True Grit follows a fourteen-year-old girl named Mattie (played with great intelligence and courage by young actress Hailee Steinfeld) as she sets out to avenge her father’s death. Mattie’s father was murdered and robbed by outlaw Tom Chaney (Josh Brolin), a man the sheriff’s office is less than confident about catching. Mattie takes matters into her own hands, and fights the bureaucracy of the adult world with dogged determination in order to raise the money and the means to find Chaney. She hires Rooster Cogburn (played in the Coen brothers’ film by Jeff Bridges, and originally by John Wayne), after being told he has “true grit” enough to help her. Cogburn is an experienced if somewhat trigger happy U.S. Marshal with a drinking problem. A Texas Ranger by the name of LaBoeuf (Matt Damon) is also on the hunt for Chaney, wanted for shooting a senator. Together Mattie, Cogburn and LaBoeuf make their way across wild and inhospitable country, seeking justice.

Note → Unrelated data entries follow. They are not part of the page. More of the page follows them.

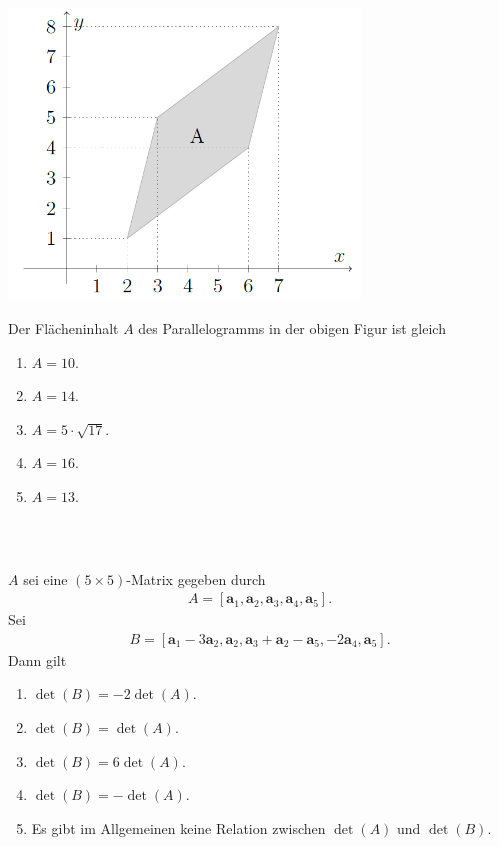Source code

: \subsection*{}
\begin{center}
	\includegraphics[width=0.7\textwidth]{pictures/aufgabe2_7}
\end{center}
Der Flächeninhalt $ A $ des Parallelogramms in der obigen Figur ist gleich
\renewcommand{\labelenumi}{(\alph{enumi})}
\begin{enumerate}
\item 
$ A = 10 $.
\item
$ A = 14 $.
\item
$ A = 5 \cdot  \sqrt{17} $.
\item
$ A = 16 $.
\item
$ A = 13 $.
\end{enumerate}
\ \\
\subsection*{}
$ A $ sei eine $ (5 \times 5) $-Matrix gegeben durch
\begin{align*}
	A
	=
	\left[
	\textbf{a}_1,
	\textbf{a}_2,
	\textbf{a}_3,
	\textbf{a}_4,
	\textbf{a}_5
	\right].
\end{align*}
Sei 
\begin{align*}
	B =
	\left[
	\textbf{a}_1 - 3 \textbf{a}_2,
	\textbf{a}_2,
	\textbf{a}_3 + \textbf{a}_2 - \textbf{a}_5,
	-2 \textbf{a}_4,
	\textbf{a}_5
	\right].
\end{align*}
Dann gilt
\renewcommand{\labelenumi}{(\alph{enumi})}
\begin{enumerate}
	\item 
	$ \det(B) = -2 \det(A) $.
	\item
	$ \det(B) = \det(A) $.
	\item
	$ \det(B) = 6 \det(A) $.
	\item
	$ \det(B) = -\det(A) $.
	\item
	Es gibt im Allgemeinen keine Relation zwischen $ \det(A) $ und $ \det(B) $.
\end{enumerate}
\ \\
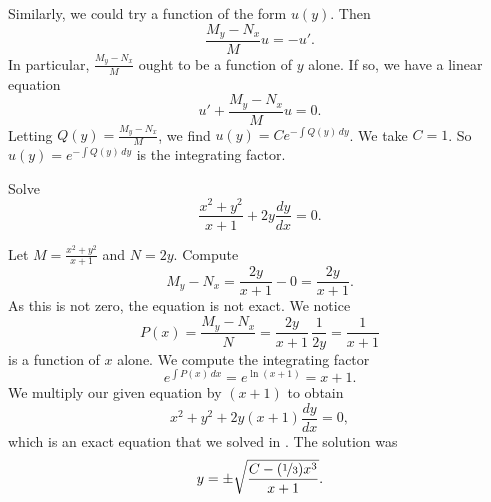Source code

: Similarly, we could try a function of the form $u(y)$.
Then
\begin{equation*}
\frac{M_y-N_x}{M} u = - u' .
\end{equation*}
In particular, $\frac{M_y-N_x}{M}$ ought to be a function of $y$ alone.
If so, we have a linear equation
\begin{equation*}
u' + \frac{M_y-N_x}{M} u = 0 .
\end{equation*}
Letting $Q(y) = \frac{M_y-N_x}{M}$,
we find $u(y) = C e^{-\int Q(y) \, dy}$.  We
take $C=1$.  So $u(y) = e^{-\int Q(y) \, dy}$ is the integrating factor.

\begin{example}
Solve
\begin{equation*}
\frac{x^2+y^2}{x+1} + 2y \frac{dy}{dx} = 0 .
\end{equation*}

Let $M= \frac{x^2+y^2}{x+1}$ and $N=2y$.
Compute
\begin{equation*}
M_y-N_x = \frac{2y}{x+1} - 0 = \frac{2y}{x+1} .
\end{equation*}
As this is not zero, the equation is not exact.  We notice
\begin{equation*}
P(x) = \frac{M_y-N_x}{N} = \frac{2y}{x+1} \, \frac{1}{2y} = \frac{1}{x+1}
\end{equation*}
is a function of $x$ alone.    We compute the integrating factor
\begin{equation*}
e^{\int  P(x) \, dx}
=
e^{\ln (x+1)} = x+1 .
\end{equation*}
We multiply our given equation by $(x+1)$ to obtain
\begin{equation*}
x^2+y^2 + 2y(x+1) \frac{dy}{dx} = 0 ,
\end{equation*}
which is an exact equation that we solved in
.  The solution was
\begin{equation*}
y = \pm \sqrt{\frac{C-(\nicefrac{1}{3})x^3}{x+1}} .
\end{equation*}
\end{example}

While Rooster Cogburn’s reputation speaks of the grit of the film’s title, he is certainly not the only character to demonstrate this quality. There is no hero (or heroine) of this piece; each character has great strength, but they also have their weaknesses. Mattie is wonderfully brave and resourceful, but she is also often overconfident and unwilling to accept help from others. LaBoeuf may be slightly smug in his shiny Texas Ranger uniform, but he is professional and moral. And Cogburn, for all his policing prowess and years of experience, is often reduced by whiskey to a bumbling drunk. All of these characters have true grit – they are courageous, they are fallible, and they are real.

True Grit is a thoroughly enjoyable film. While it remains true to the classic drawling, gun-toting Western, it is also humorous and self-aware in a sharply modern way. The story is simple and well told, and the landscape is lawless and nostalgic. A polished production that makes it easy to get lost in Mattie Ross’s world, True Grit is easily one of the most engaging films of 2010.

True Grit is based on the original novel by Charles Portis. It is rated PG for some intense sequences of violence, including disturbing images. It runs for 110 minutes.